He charmed the public but disappointed the Queen
Some books are always in demand at Printed Page. "Alice's Adventures in Wonderland" is near the top of the list.
"Alice's Adventures Underground" (its initial title) had a modest beginning. It was handwritten and charmingly illustrated by Charles Lutwidge Dodgson as a Christmas gift for a child friend, Alice Liddell. He had made up a story about a bored little girl called Alice who goes looking for adventure, and he told it to the Liddell family during a river outing in 1862. Three years later, in 1865, at the insistence of a friend, the manuscript -- retitled "Alice's Adventures in Wonderland" -- was published under the pen name Lewis Carroll with illustrations by Sir John Tenniel. Then things went off the tracks.
Tenniel was so disappointed with the book's print quality that he asked to have every copy recalled, and the entire book reprinted.
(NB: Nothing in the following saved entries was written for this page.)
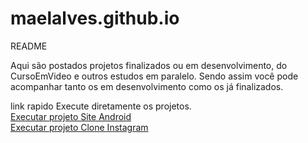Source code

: # maelalves.github.io
README

Aqui são postados projetos finalizados ou em desenvolvimento, do CursoEmVideo e outros estudos em paralelo.
Sendo assim você pode acompanhar tanto os em desenvolvimento como os já finalizados.

link rapido
Execute diretamente os projetos.
<br>
<a href="https://maelalves.github.io/android/index.html" target="_blank">Executar projeto Site Android</a>
<br>
<a href="https://maelalves.github.io/landingPageInstagram/#" traget="_blank">Executar projeto Clone Instagram</a>


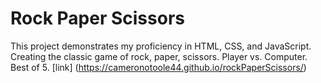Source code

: # Rock Paper Scissors
This project demonstrates my proficiency in HTML, CSS, and JavaScript. 
Creating the classic game of rock, paper, scissors. Player vs. Computer. Best of 5.
[link] (https://cameronotoole44.github.io/rockPaperScissors/)

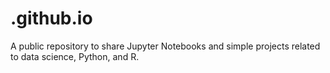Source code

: # .github.io

A public repository to share Jupyter Notebooks and simple projects related to data science, Python, and R. 
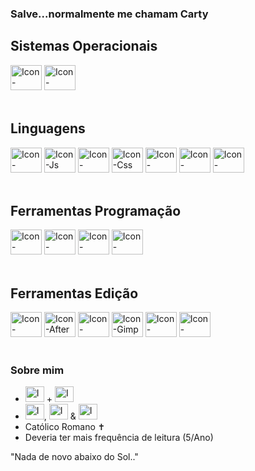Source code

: ### Salve...normalmente me chamam Carty

<h2>Sistemas Operacionais</h2>
  <div style="display: inline_block">
    <img aling='center' alt='Icon-Windows' height='40' width='50' src="https://cdn.jsdelivr.net/gh/devicons/devicon@latest/icons/windows11/windows11-original.svg"/>
    <img aling='center' alt='Icon-Ubuntu' height='40' width='50' src="https://cdn.jsdelivr.net/gh/devicons/devicon@latest/icons/ubuntu/ubuntu-original.svg"/>
  </div><br>

<h2>Linguagens</h2>
  <div style="display: inline_block">
    <img aling='center' alt='Icon-Python' height='40' width='50' src='https://cdn.jsdelivr.net/gh/devicons/devicon@latest/icons/python/python-original.svg'/>
    <img aling='center' alt='Icon-Js' height='40' width='50' src='https://cdn.jsdelivr.net/gh/devicons/devicon@latest/icons/javascript/javascript-original.svg'/>
    <img aling='center' alt='Icon-HTML' height='40' width='50' src='https://cdn.jsdelivr.net/gh/devicons/devicon@latest/icons/html5/html5-original.svg'/>
    <img aling='center' alt='Icon-Css' height='40' width='50' src='https://cdn.jsdelivr.net/gh/devicons/devicon@latest/icons/css3/css3-original.svg'/>
    <img aling='center' alt='Icon-MongoDb' height='40' width='50' src="https://cdn.jsdelivr.net/gh/devicons/devicon@latest/icons/mongodb/mongodb-original.svg"/>
    <img aling='center' alt='Icon-MySql' height='40' width='50' src="https://cdn.jsdelivr.net/gh/devicons/devicon@latest/icons/mysql/mysql-original.svg"/>
    <img aling='center' alt='Icon-SqlServer' height='40' width='50' src="https://cdn.jsdelivr.net/gh/devicons/devicon@latest/icons/microsoftsqlserver/microsoftsqlserver-original.svg"/>
  </div>
  <br>

<h2>Ferramentas Programação</h2>
  <div style="display: inline_block">
    <img aling='center' alt='Icon-Vscode' height='40' width='50' src="https://cdn.jsdelivr.net/gh/devicons/devicon@latest/icons/vscode/vscode-original.svg"/>
    <img aling='center' alt='Icon-Pycharm' height='40' width='50' src="https://cdn.jsdelivr.net/gh/devicons/devicon@latest/icons/pycharm/pycharm-original.svg" />
    <img aling='center' alt='Icon-Figma' height='40' width='50' src="https://cdn.jsdelivr.net/gh/devicons/devicon@latest/icons/figma/figma-original.svg"/>
    <img aling='center' alt='Icon-Bootstrap' height='40' width='50' src="https://cdn.jsdelivr.net/gh/devicons/devicon@latest/icons/bootstrap/bootstrap-original.svg"/>
  </div><br>

<h2>Ferramentas Edição</h2>
  <div style="display: inline_block">
    <img aling='center' alt='Icon-Premiere' height='40' width='50' src='https://upload.wikimedia.org/wikipedia/commons/4/40/Adobe_Premiere_Pro_CC_icon.svg'/>
    <img aling='center' alt='Icon-After' height='40' width='50' src='https://upload.wikimedia.org/wikipedia/commons/c/cb/Adobe_After_Effects_CC_icon.svg'/>
    <img aling='center' alt='Icon-Photoshop' height='40' width='50' src="https://cdn.jsdelivr.net/gh/devicons/devicon@latest/icons/photoshop/photoshop-original.svg"/>
    <img aling='center' alt='Icon-Gimp' height='40' width='50' src="https://cdn.jsdelivr.net/gh/devicons/devicon@latest/icons/gimp/gimp-original.svg"/>
    <img aling='center' alt='Icon-Blender' height='40' width='50' src="https://cdn.jsdelivr.net/gh/devicons/devicon@latest/icons/blender/blender-original.svg"/>
    <img aling='center' alt='Icon-Canva' height='40' width='50' src="https://cdn.jsdelivr.net/gh/devicons/devicon@latest/icons/canva/canva-original.svg" />
  </div><br>
  
<div>
  <h3>Sobre mim</h3>
  <ul>
    <li><img alt='Icon-Brazil' height='25' width='30' src='https://images.emojiterra.com/google/noto-emoji/unicode-16.0/color/svg/1f1e7-1f1f7.svg'> + <img alt='Icon-Brazil' height='25' width='30' src='https://images.emojiterra.com/google/noto-emoji/unicode-16.0/color/svg/1f1f5-1f1ea.svg'></li>
    <li><img alt='Icon-Portuguese' height='25' width='30' src='https://images.emojiterra.com/google/noto-emoji/unicode-16.0/color/svg/1f1f5-1f1f9.svg'>, <img alt='Icon-Spanish' height='25' width='30' src='https://images.emojiterra.com/google/noto-emoji/unicode-16.0/color/svg/1f1ea-1f1f8.svg'> & <img alt='Icon-English' height='25' width='30' src='https://images.emojiterra.com/google/noto-emoji/unicode-16.0/color/svg/1f3f4-e0067-e0062-e0065-e006e-e0067-e007f.svg'> </li>
    <li>Católico Romano ✝️</li>
    <li>Deveria ter mais frequência de leitura (5/Ano)</li>
  </ul>
  <p>"Nada de novo abaixo do Sol.."</p>
</div>
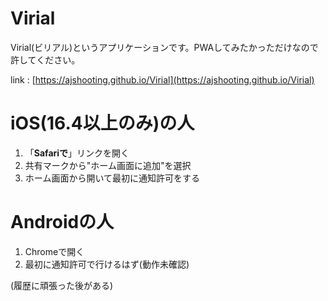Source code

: # Virial
Virial(ビリアル)というアプリケーションです。PWAしてみたかっただけなので許してください。 

link : [https://ajshooting.github.io/Virial](https://ajshooting.github.io/Virial)

# iOS(16.4以上のみ)の人  
1. 「**Safariで**」リンクを開く
2. 共有マークから"ホーム画面に追加"を選択
3. ホーム画面から開いて最初に通知許可をする

# Androidの人
1. Chromeで開く
2. 最初に通知許可で行けるはず(動作未確認)  



(履歴に頑張った後がある)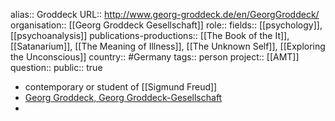 alias:: Groddeck
URL:: http://www.georg-groddeck.de/en/GeorgGroddeck/
organisation:: [[Georg Groddeck Gesellschaft]] 
role:: 
fields:: [[psychology]], [[psychoanalysis]] 
publications-productions:: [[The Book of the It]], [[Satanarium]], [[The Meaning of Illness]], [[The Unknown Self]], [[Exploring the Unconscious]] 
country:: #Germany 
tags:: person
project:: [[AMT]]
question::
public:: true

- contemporary or student of [[Sigmund Freud]]
- [Georg Groddeck, Georg Groddeck-Gesellschaft](http://www.georg-groddeck.de/en/GeorgGroddeck/)
-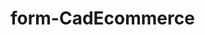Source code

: # form-CadEcommerce

<!DOCTYPE html>
<html>
<head>
    <meta charset='utf-8'>
    <meta http-equiv='X-UA-Compatible' content='IE=edge'>
    <title>Contato</title>


   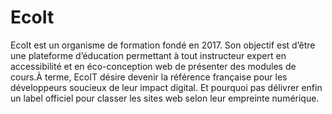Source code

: # EcoIt

EcoIt est un organisme de formation fondé en 2017. Son objectif est d’être une plateforme d’éducation permettant à tout instructeur expert en accessibilité et en éco-conception web de présenter des modules de cours.À terme, EcoIT désire devenir la référence française pour les développeurs soucieux de leur
 impact digital. Et pourquoi pas délivrer enfin un label officiel pour classer les sites web selon
 leur empreinte numérique.
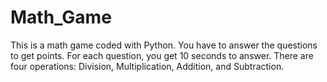 # Math_Game
This is a math game coded with Python. You have to answer the questions to get points. For each question, you get 10 seconds to answer. There are four operations: Division, Multiplication, Addition, and Subtraction.
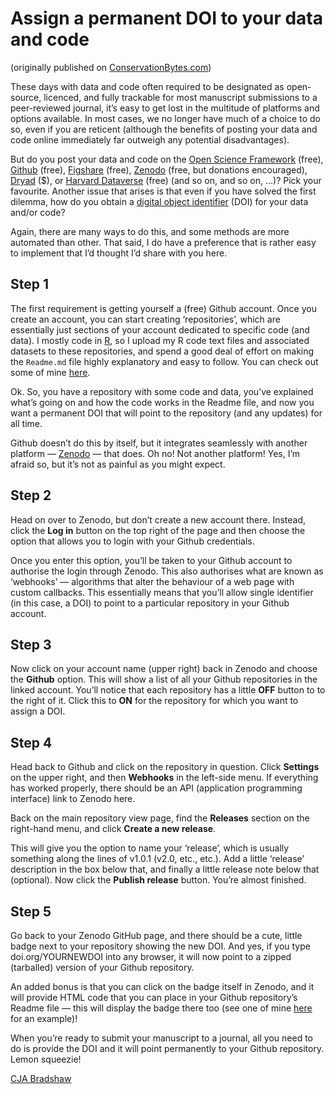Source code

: # Assign a permanent DOI to your data and code

(originally published on <a href="https://conservationbytes.com/2021/11/02/want-a-permanent-doi-assigned-to-your-data-and-code-follow-this-simple-recipe/#more-211775">ConservationBytes.com</a>)

These days with data and code often required to be designated as open-source, licenced, and fully trackable for most manuscript submissions to a peer-reviewed journal, it’s easy to get lost in the multitude of platforms and options available. In most cases, we no longer have much of a choice to do so, even if you are reticent (although the benefits of posting your data and code online immediately far outweigh any potential disadvantages).

But do you post your data and code on the <a href="https://osf.io/">Open Science Framework</a> (free), <a href="https://github.com/">Github</a> (free), <a href="https://figshare.com/">Figshare</a> (free), <a href="https://zenodo.org/">Zenodo</a> (free, but donations encouraged), <a href="https://datadryad.org/">Dryad</a> ($), or <a href="https://dataverse.harvard.edu/">Harvard Dataverse</a> (free) (and so on, and so on, …)? Pick your favourite. Another issue that arises is that even if you have solved the first dilemma, how do you obtain a <a href="https://www.doi.org/">digital object identifier</a> (DOI) for your data and/or code?

Again, there are many ways to do this, and some methods are more automated than other. That said, I do have a preference that is rather easy to implement that I’d thought I’d share with you here.

## Step 1
The first requirement is getting yourself a (free) Github account. Once you create an account, you can start creating ‘repositories’, which are essentially just sections of your account dedicated to specific code (and data). I mostly code in <a href="https://cran.r-project.org/">R</a>, so I upload my R code text files and associated datasets to these repositories, and spend a good deal of effort on making the <code>Readme.md</code> file highly explanatory and easy to follow. You can check out some of mine <a href="https://github.com/cjabradshaw?tab=repositories">here</a>.

Ok. So, you have a repository with some code and data, you’ve explained what’s going on and how the code works in the Readme file, and now you want a permanent DOI that will point to the repository (and any updates) for all time.

Github doesn’t do this by itself, but it integrates seamlessly with another platform — <a href="http://zenodo.org/">Zenodo</a> — that does. Oh no! Not another platform! Yes, I’m afraid so, but it’s not as painful as you might expect.

## Step 2
Head on over to Zenodo, but don’t create a new account there. Instead, click the <strong>Log in</strong> button on the top right of the page and then choose the option that allows you to login with your Github credentials.

Once you enter this option, you’ll be taken to your Github account to authorise the login through Zenodo. This also authorises what are known as ‘webhooks’ — algorithms that alter the behaviour of a web page with custom callbacks. This essentially means that you’ll allow single identifier (in this case, a DOI) to point to a particular repository in your Github account.

## Step 3
Now click on your account name (upper right) back in Zenodo and choose the <strong>Github</strong> option. This will show a list of all your Github repositories in the linked account. You’ll notice that each repository has a little <strong>OFF</strong> button to to the right of it. Click this to <strong>ON</strong> for the repository for which you want to assign a DOI.

## Step 4
Head back to Github and click on the repository in question. Click <strong>Settings</strong> on the upper right, and then <strong>Webhooks</strong> in the left-side menu. If everything has worked properly, there should be an API (application programming interface) link to Zenodo here.

Back on the main repository view page, find the <strong>Releases</strong> section on the right-hand menu, and click <strong>Create a new release</strong>.

This will give you the option to name your ‘release’, which is usually something along the lines of v1.0.1 (v2.0, etc., etc.). Add a little ‘release’ description in the box below that, and finally a little release note below that (optional). Now click the <strong>Publish release</strong> button. You’re almost finished.

## Step 5
Go back to your Zenodo GitHub page, and there should be a cute, little badge next to your repository showing the new DOI. And yes, if you type doi.org/YOURNEWDOI into any browser, it will now point to a zipped (tarballed) version of your Github repository.

An added bonus is that you can click on the badge itself in Zenodo, and it will provide HTML code that you can place in your Github repository’s Readme file — this will display the badge there too (see one of mine <a href="https://github.com/cjabradshaw/InvasiveSppCostsAustralia">here</a> for an example)!

When you’re ready to submit your manuscript to a journal, all you need to do is provide the DOI and it will point permanently to your Github repository. Lemon squeezie!

<a href="http://github.com/cjabradshaw">CJA Bradshaw</a>
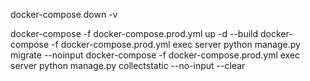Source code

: docker-compose down -v

docker-compose -f docker-compose.prod.yml up -d --build
docker-compose -f docker-compose.prod.yml exec server python manage.py migrate --noinput
docker-compose -f docker-compose.prod.yml exec server python manage.py collectstatic --no-input --clear
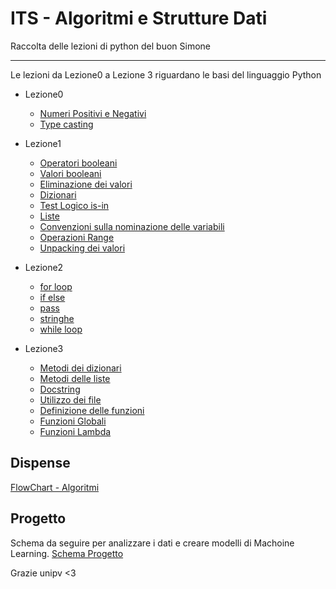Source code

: # ITS - Algoritmi e Strutture Dati

Raccolta delle lezioni di python del buon Simone

---

Le lezioni da Lezione0 a Lezione 3 riguardano le basi del linguaggio Python

- Lezione0
  - [Numeri Positivi e Negativi](Lezione0/Modules/PositivoNegativo.py)
  - [Type casting](Lezione0/Modules/TypeCasting.py)

- Lezione1
  - [Operatori booleani](Lezione1/Modules/boolean_operators.py)
  - [Valori booleani](Lezione1/Modules/boolean_values.py)
  - [Eliminazione dei valori](Lezione1/Modules/delete_items.py)
  - [Dizionari](Lezione1/Modules/dizionari.py)
  - [Test Logico is-in](Lezione1/Modules/is_in.py)
  - [Liste](Lezione1/Modules/liste.py)
  - [Convenzioni sulla nominazione delle variabili](Lezione1/Modules/name_variable.py)
  - [Operazioni Range](Lezione1/Modules/range_operazioni.py)
  - [Unpacking dei valori](Lezione1/Modules/unpacking.py)

- Lezione2
  - [for loop](Lezione2/Modules/for_module.py)
  - [if else](Lezione2/Modules/ifelse.py)
  - [pass](Lezione2/Modules/pass_module.py)
  - [stringhe](Lezione2/Modules/stringhe.py)
  - [while loop](Lezione2/Modules/while_module.py)

- Lezione3
  - [Metodi dei dizionari](Lezione3/Modules/dict_method.py)
  - [Metodi delle liste](Lezione3/Modules/list_methods.py)
  - [Docstring](Lezione3/Modules/docs.py)
  - [Utilizzo dei file](Lezione3/Modules/file.py)
  - [Definizione delle funzioni](Lezione3/Modules/functions.py)
  - [Funzioni Globali](Lezione3/Modules/globals.py)
  - [Funzioni Lambda](Lezione3/Modules/lambdas.py)

## Dispense

[FlowChart - Algoritmi](https://robot.unipv.it/toolleeo/teaching/docs_fdi/fdi_flowchart.pdf)

## Progetto
Schema da seguire per analizzare i dati e creare modelli di Machoine Learning. [Schema Progetto](Projects/data_alzhaimer.ows)

Grazie unipv <3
The original 2,000 copies would be sold as waste paper. (Only 22 of those copies are extant; only six are in private hands. Carroll's own copy sold for $1.54 million in 1998.) The next (and official) first edition sold 5,000 copies. The novel has never been out of print. There's a reason for that.
There were books for children before 1865, but they were almost all written to make a moral point. Good children behave like this. Bad children behave like that and are punished for it. In "Alice," for the first time, there is a realistic child taking part in a story whose intention was entirely fun. Both children and adults loved the book immediately and have never stopped doing so.
Dodgson, a shy and obscure mathematician and deacon at Christ Church Oxford, was horrified to discover that his alter ego, Lewis Carroll, was famous, praised and sought after, even by Queen Victoria. Dodgson attempted to dissociate himself from Lewis Carroll, and he wrote, "Mr. Dodgson neither claims nor acknowledges any connection with the books not published under his name."
After the popular success of "Alice’s Adventures in Wonderland," Queen Victoria is said to have asked to be sent a copy of Lewis Carroll’s next book. This is how the Queen came to receive a copy of "An Elementary Treatise on Determinants." We bet she was disappointed.